While higher education administrators and instructors may be aware of the various generations in their institutions and classrooms, implications for motivating and managing across the generations may not have been considered. “What many people don’t understand about the generations is the relative size and how it affects everything from attention to compensation to the opportunity to advance and to the need for development” (Deal, 2008, p. 5). According to Deal (2008) “Across generations, employees are more likely to remain with an organization if they receive:

  • Learning and development opportunities

  • Good compensation

  • Opportunities for advancement

  • Respect

  • Recognition

  • A good quality of life outside of work” (p. 5)

Key Terms in this Chapter

Holistic: This term is used to describe an integrated knowledge structure or an approach to learning that recognizes that knowledge needs to be integrated.

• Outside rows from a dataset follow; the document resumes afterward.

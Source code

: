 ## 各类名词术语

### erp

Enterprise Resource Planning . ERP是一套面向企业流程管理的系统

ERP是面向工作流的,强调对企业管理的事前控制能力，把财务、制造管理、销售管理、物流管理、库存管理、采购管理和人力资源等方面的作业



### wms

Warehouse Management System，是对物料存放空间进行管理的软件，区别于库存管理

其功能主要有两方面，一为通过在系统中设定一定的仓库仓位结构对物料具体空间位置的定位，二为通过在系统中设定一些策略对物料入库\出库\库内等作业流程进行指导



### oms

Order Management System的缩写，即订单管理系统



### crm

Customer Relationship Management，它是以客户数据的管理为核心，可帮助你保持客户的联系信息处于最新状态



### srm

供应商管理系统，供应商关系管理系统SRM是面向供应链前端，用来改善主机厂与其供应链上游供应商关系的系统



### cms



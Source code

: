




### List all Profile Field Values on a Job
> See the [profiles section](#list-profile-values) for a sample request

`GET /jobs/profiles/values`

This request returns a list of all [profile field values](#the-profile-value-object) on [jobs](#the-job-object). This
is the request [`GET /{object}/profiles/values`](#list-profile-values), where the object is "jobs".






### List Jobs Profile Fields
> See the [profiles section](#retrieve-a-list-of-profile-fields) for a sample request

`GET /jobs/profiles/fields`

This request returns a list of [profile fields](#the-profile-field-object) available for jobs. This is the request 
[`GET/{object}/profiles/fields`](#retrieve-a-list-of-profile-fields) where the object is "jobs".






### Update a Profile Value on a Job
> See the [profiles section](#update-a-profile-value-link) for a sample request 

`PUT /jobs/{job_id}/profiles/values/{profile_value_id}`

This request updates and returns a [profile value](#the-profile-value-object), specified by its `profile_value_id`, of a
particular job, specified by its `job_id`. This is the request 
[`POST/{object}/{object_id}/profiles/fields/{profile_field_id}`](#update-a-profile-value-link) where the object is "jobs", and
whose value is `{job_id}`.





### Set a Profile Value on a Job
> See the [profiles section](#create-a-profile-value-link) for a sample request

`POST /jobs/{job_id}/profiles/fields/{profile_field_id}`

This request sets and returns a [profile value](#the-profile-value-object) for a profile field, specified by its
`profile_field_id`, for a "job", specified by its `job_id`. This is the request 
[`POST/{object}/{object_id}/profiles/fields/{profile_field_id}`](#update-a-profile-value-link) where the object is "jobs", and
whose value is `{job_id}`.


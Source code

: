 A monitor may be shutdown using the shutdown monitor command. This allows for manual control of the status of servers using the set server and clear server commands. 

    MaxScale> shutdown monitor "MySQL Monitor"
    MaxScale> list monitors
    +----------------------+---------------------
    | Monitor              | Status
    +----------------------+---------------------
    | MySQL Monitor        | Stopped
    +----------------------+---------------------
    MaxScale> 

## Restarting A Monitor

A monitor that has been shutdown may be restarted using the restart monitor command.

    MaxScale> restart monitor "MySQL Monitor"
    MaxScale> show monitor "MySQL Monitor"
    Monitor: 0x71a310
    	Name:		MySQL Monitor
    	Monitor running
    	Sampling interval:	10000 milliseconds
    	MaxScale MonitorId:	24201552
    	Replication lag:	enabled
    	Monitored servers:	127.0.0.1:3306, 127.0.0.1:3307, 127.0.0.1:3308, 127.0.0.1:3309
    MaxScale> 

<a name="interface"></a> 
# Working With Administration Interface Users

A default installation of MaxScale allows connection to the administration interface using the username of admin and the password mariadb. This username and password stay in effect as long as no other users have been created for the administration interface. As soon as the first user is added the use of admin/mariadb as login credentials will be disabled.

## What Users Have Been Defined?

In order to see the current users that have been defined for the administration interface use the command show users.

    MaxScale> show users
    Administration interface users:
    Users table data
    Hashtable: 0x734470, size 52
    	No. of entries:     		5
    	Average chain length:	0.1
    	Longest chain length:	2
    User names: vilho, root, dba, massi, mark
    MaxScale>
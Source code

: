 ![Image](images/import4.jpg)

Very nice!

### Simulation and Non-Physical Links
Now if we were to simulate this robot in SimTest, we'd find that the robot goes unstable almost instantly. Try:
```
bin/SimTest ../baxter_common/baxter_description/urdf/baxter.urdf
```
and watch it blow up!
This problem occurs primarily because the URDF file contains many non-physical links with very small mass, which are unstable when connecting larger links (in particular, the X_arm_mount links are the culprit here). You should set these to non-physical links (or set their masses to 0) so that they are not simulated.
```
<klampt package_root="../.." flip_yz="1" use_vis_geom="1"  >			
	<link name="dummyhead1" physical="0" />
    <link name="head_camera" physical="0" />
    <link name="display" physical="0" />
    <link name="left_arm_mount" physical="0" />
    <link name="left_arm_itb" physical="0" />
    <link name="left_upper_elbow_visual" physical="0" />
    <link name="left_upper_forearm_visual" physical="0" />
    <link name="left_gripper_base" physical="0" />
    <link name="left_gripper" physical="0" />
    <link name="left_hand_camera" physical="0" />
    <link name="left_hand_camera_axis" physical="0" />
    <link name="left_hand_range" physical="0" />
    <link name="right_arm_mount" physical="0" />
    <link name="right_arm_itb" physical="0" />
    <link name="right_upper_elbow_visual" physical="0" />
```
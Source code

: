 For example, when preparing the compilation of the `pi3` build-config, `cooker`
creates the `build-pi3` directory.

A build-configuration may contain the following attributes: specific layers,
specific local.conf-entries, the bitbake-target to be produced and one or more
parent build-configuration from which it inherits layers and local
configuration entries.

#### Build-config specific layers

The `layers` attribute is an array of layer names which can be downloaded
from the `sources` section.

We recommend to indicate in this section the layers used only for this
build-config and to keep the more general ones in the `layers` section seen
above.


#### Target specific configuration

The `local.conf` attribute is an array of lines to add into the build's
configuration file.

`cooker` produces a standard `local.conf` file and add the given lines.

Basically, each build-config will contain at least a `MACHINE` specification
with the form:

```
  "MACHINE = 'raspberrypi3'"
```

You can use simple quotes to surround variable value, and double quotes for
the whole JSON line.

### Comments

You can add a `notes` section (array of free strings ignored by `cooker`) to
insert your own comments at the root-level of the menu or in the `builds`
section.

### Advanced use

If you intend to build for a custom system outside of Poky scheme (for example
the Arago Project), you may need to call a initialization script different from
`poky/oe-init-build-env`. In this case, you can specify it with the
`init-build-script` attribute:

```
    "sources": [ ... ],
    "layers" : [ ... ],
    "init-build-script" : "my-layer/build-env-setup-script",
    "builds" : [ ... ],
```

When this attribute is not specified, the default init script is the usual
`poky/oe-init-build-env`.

Experiential Knowledge/Learning: This term describes knowledge gained through experience/learning through experience. Contrasts, and moreover conflicts, with academic knowledge and learning through instruction.

Work/Life Balance: Creating a balance between achievement and enjoyment. Work can also refer to tasks that need to be completed in the household in addition to a formal place of employment.

Traditionalists: Individuals born pre-1945. Work ethic and values for individuals in this group include sacrifice and completion of tasks before personal enjoyment.

Millennials: Individuals born between 1965 and 1980. Work ethic and value for individuals in this group include questioning what is next and multitasking. This group also has a high interest in creating work/life balance.

Baby Boomers: Individuals born between 1946 and 1964. Work ethic and values for this group include being a workaholic and a high level of personal fulfillment.

Multi-Generational Work Groups: The representative of four generations in the workplace. This includes Traditionalists, Baby Boomers, Gen Xer’s, and Millennials.

Virtual Teams: Groups of individuals working in a professional or academic setting set out to achieve comma goals or completion of a project. Communicating is not face-to-face but occurs via electronic format.

Collaborative Learning: This term is used to refer to students working on a computer-based learning program that requires them to collaborate by, for example, taking different roles, operating different controls, etc.

Mentoring Programs: Formal or informal programs in which more experienced individuals assist individual with limited experience. Mentor programs can occur in the workplace as well as the classroom.

Generation Xer’s: Individuals born between 1965 and 1980. Work ethic and value for individuals in this group include wanting structure and direction. This group was the first focus on work/life balance.